━━━ Materials provided
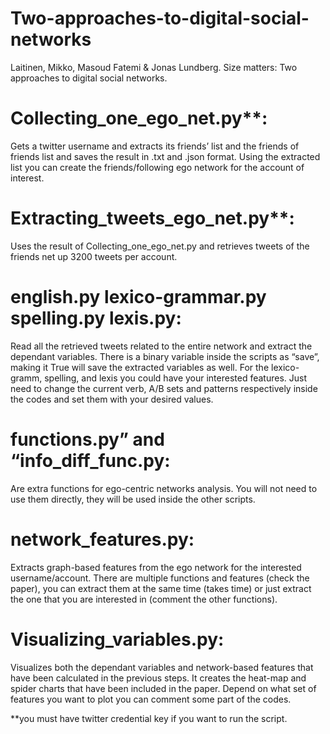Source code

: # Two-approaches-to-digital-social-networks
Laitinen, Mikko, Masoud Fatemi & Jonas Lundberg. Size matters: Two approaches to digital social networks.


# Collecting_one_ego_net.py**:
Gets a twitter username and extracts its friends’ list and the friends of friends list and saves the result in .txt and .json format. Using the extracted list you can create the friends/following ego network for the account of interest. 


# Extracting_tweets_ego_net.py**:
Uses the result of Collecting_one_ego_net.py and retrieves tweets of the friends net up 3200 tweets per account. 


# english.py lexico-grammar.py spelling.py lexis.py:
Read all the retrieved tweets related to the entire network and extract the dependant variables. There is a binary variable inside the scripts as “save”, making it True will save the extracted variables as well. For the lexico-gramm, spelling, and lexis you could have your interested features. Just need to change the current verb, A/B sets and patterns respectively inside the codes and set them with your desired values.


# functions.py” and “info_diff_func.py:
Are extra functions for ego-centric networks analysis. You will not need to use them directly, they will be used inside the other scripts.

# network_features.py:
Extracts graph-based features from the ego network for the interested username/account. There are multiple functions and features (check the paper), you can extract them at the same time (takes time) or just extract the one that you are interested in (comment the other functions). 

# Visualizing_variables.py:
Visualizes both the dependant variables and network-based features that have been calculated in the previous steps. It creates the heat-map and spider charts that have been included in the paper. Depend on what set of features you want to plot you can comment some part of the codes.

**you must have twitter credential key if you want to run the script.
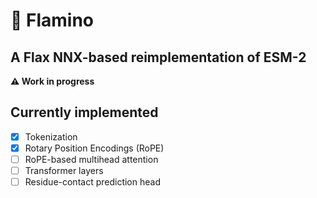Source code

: <h1 style="border-bottom: none">🦩 Flamino</h1>
<h2>A Flax NNX-based reimplementation of ESM-2</h2>

**⚠️ Work in progress**

## Currently implemented

- [x] Tokenization
- [x] Rotary Position Encodings (RoPE)
- [ ] RoPE-based multihead attention
- [ ] Transformer layers
- [ ] Residue-contact prediction head
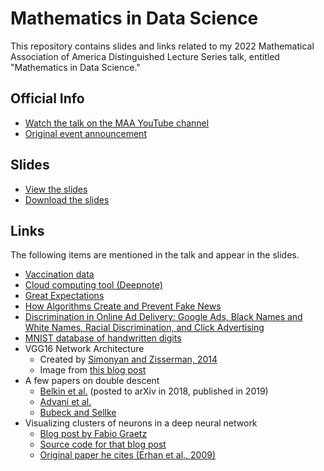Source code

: 
# Mathematics in Data Science

This repository contains slides and links related to my 2022 Mathematical Association of America Distinguished Lecture Series talk, entitled "Mathematics in Data Science."

## Official Info

 * [Watch the talk on the MAA YouTube channel](https://www.youtube.com/watch?v=lK5LcwmMn9Y)
 * [Original event announcement](https://www.maa.org/programs/maa-distinguished-lecture-series)

## Slides

 * [View the slides](https://github.com/nathancarter/maa-dls-talk/blob/main/slides.pdf)
 * [Download the slides](https://github.com/nathancarter/maa-dls-talk/raw/main/slides.pdf)

## Links

The following items are mentioned in the talk and appear in the slides.

 * [Vaccination data](https://ourworldindata.org/us-states-vaccinations)
 * [Cloud computing tool (Deepnote)](http://www.deepnote.com)
 * [Great Expectations](https://greatexpectations.io)
 * [How Algorithms Create and Prevent Fake News](https://www.amazon.com/Algorithms-Create-Prevent-Fake-News/dp/1484271548)
 * [Discrimination in Online Ad Delivery: Google Ads, Black Names and White Names, Racial Discrimination, and Click Advertising](https://doi.org/10.1145/2460276.2460278)
 * [MNIST database of handwritten digits](http://yann.lecun.com/exdb/mnist/)
 * VGG16 Network Architecture
    * Created by [Simonyan and Zisserman, 2014](https://arxiv.org/abs/1409.1556)
    * Image from [this blog post](https://medium.com/@mygreatlearning/what-is-vgg16-introduction-to-vgg16-f2d63849f615)
 * A few papers on double descent
    * [Belkin et al.](https://www.pnas.org/content/116/32/15849.full.pdf) (posted to arXiv in 2018, published in 2019)
    * [Advani et al.](https://www.sciencedirect.com/science/article/pii/S0893608020303117)
    * [Bubeck and Sellke](https://arxiv.org/abs/2105.12806)
 * Visualizing clusters of neurons in a deep neural network
    * [Blog post by Fabio Graetz](https://towardsdatascience.com/how-to-visualize-convolutional-features-in-40-lines-of-code-70b7d87b0030)
    * [Source code for that blog post](https://github.com/fg91/visualizing-cnn-feature-maps)
    * [Original paper he cites (Erhan et al., 2009)](https://www.researchgate.net/publication/265022827_Visualizing_Higher-Layer_Features_of_a_Deep_Network)
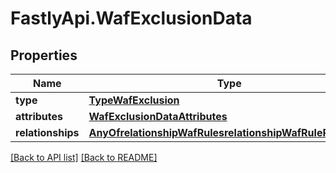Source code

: # FastlyApi.WafExclusionData

## Properties

Name | Type | Description | Notes
------------ | ------------- | ------------- | -------------
**type** | [**TypeWafExclusion**](TypeWafExclusion.md) |  | [optional] 
**attributes** | [**WafExclusionDataAttributes**](WafExclusionDataAttributes.md) |  | [optional] 
**relationships** | [**AnyOfrelationshipWafRulesrelationshipWafRuleRevisions**](AnyOfrelationshipWafRulesrelationshipWafRuleRevisions.md) |  | [optional] 



[[Back to API list]](../../README.md#endpoints) [[Back to README]](../../README.md)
━━━━━━
■ Brief: Your task is to set down the records shown above exactly, minus any pictures.

■ Solution below:
Source code

: # Two-approaches-to-digital-social-networks
Laitinen, Mikko, Masoud Fatemi & Jonas Lundberg. Size matters: Two approaches to digital social networks.


# Collecting_one_ego_net.py**:
Gets a twitter username and extracts its friends’ list and the friends of friends list and saves the result in .txt and .json format. Using the extracted list you can create the friends/following ego network for the account of interest. 


# Extracting_tweets_ego_net.py**:
Uses the result of Collecting_one_ego_net.py and retrieves tweets of the friends net up 3200 tweets per account. 


# english.py lexico-grammar.py spelling.py lexis.py:
Read all the retrieved tweets related to the entire network and extract the dependant variables. There is a binary variable inside the scripts as “save”, making it True will save the extracted variables as well. For the lexico-gramm, spelling, and lexis you could have your interested features. Just need to change the current verb, A/B sets and patterns respectively inside the codes and set them with your desired values.


# functions.py” and “info_diff_func.py:
Are extra functions for ego-centric networks analysis. You will not need to use them directly, they will be used inside the other scripts.

# network_features.py:
Extracts graph-based features from the ego network for the interested username/account. There are multiple functions and features (check the paper), you can extract them at the same time (takes time) or just extract the one that you are interested in (comment the other functions). 

# Visualizing_variables.py:
Visualizes both the dependant variables and network-based features that have been calculated in the previous steps. It creates the heat-map and spider charts that have been included in the paper. Depend on what set of features you want to plot you can comment some part of the codes.

**you must have twitter credential key if you want to run the script.
Source code

: <h1 style="border-bottom: none">🦩 Flamino</h1>
<h2>A Flax NNX-based reimplementation of ESM-2</h2>

**⚠️ Work in progress**

## Currently implemented

- [x] Tokenization
- [x] Rotary Position Encodings (RoPE)
- [ ] RoPE-based multihead attention
- [ ] Transformer layers
- [ ] Residue-contact prediction head
Source code

: 
# Mathematics in Data Science

This repository contains slides and links related to my 2022 Mathematical Association of America Distinguished Lecture Series talk, entitled "Mathematics in Data Science."

## Official Info

 * [Watch the talk on the MAA YouTube channel](https://www.youtube.com/watch?v=lK5LcwmMn9Y)
 * [Original event announcement](https://www.maa.org/programs/maa-distinguished-lecture-series)

## Slides

 * [View the slides](https://github.com/nathancarter/maa-dls-talk/blob/main/slides.pdf)
 * [Download the slides](https://github.com/nathancarter/maa-dls-talk/raw/main/slides.pdf)

## Links

The following items are mentioned in the talk and appear in the slides.

 * [Vaccination data](https://ourworldindata.org/us-states-vaccinations)
 * [Cloud computing tool (Deepnote)](http://www.deepnote.com)
 * [Great Expectations](https://greatexpectations.io)
 * [How Algorithms Create and Prevent Fake News](https://www.amazon.com/Algorithms-Create-Prevent-Fake-News/dp/1484271548)
 * [Discrimination in Online Ad Delivery: Google Ads, Black Names and White Names, Racial Discrimination, and Click Advertising](https://doi.org/10.1145/2460276.2460278)
 * [MNIST database of handwritten digits](http://yann.lecun.com/exdb/mnist/)
 * VGG16 Network Architecture
    * Created by [Simonyan and Zisserman, 2014](https://arxiv.org/abs/1409.1556)
    * Image from [this blog post](https://medium.com/@mygreatlearning/what-is-vgg16-introduction-to-vgg16-f2d63849f615)
 * A few papers on double descent
    * [Belkin et al.](https://www.pnas.org/content/116/32/15849.full.pdf) (posted to arXiv in 2018, published in 2019)
    * [Advani et al.](https://www.sciencedirect.com/science/article/pii/S0893608020303117)
    * [Bubeck and Sellke](https://arxiv.org/abs/2105.12806)
 * Visualizing clusters of neurons in a deep neural network
    * [Blog post by Fabio Graetz](https://towardsdatascience.com/how-to-visualize-convolutional-features-in-40-lines-of-code-70b7d87b0030)
    * [Source code for that blog post](https://github.com/fg91/visualizing-cnn-feature-maps)
    * [Original paper he cites (Erhan et al., 2009)](https://www.researchgate.net/publication/265022827_Visualizing_Higher-Layer_Features_of_a_Deep_Network)
Source code

: # FastlyApi.WafExclusionData

## Properties

Name | Type | Description | Notes
------------ | ------------- | ------------- | -------------
**type** | [**TypeWafExclusion**](TypeWafExclusion.md) |  | [optional] 
**attributes** | [**WafExclusionDataAttributes**](WafExclusionDataAttributes.md) |  | [optional] 
**relationships** | [**AnyOfrelationshipWafRulesrelationshipWafRuleRevisions**](AnyOfrelationshipWafRulesrelationshipWafRuleRevisions.md) |  | [optional] 



[[Back to API list]](../../README.md#endpoints) [[Back to README]](../../README.md)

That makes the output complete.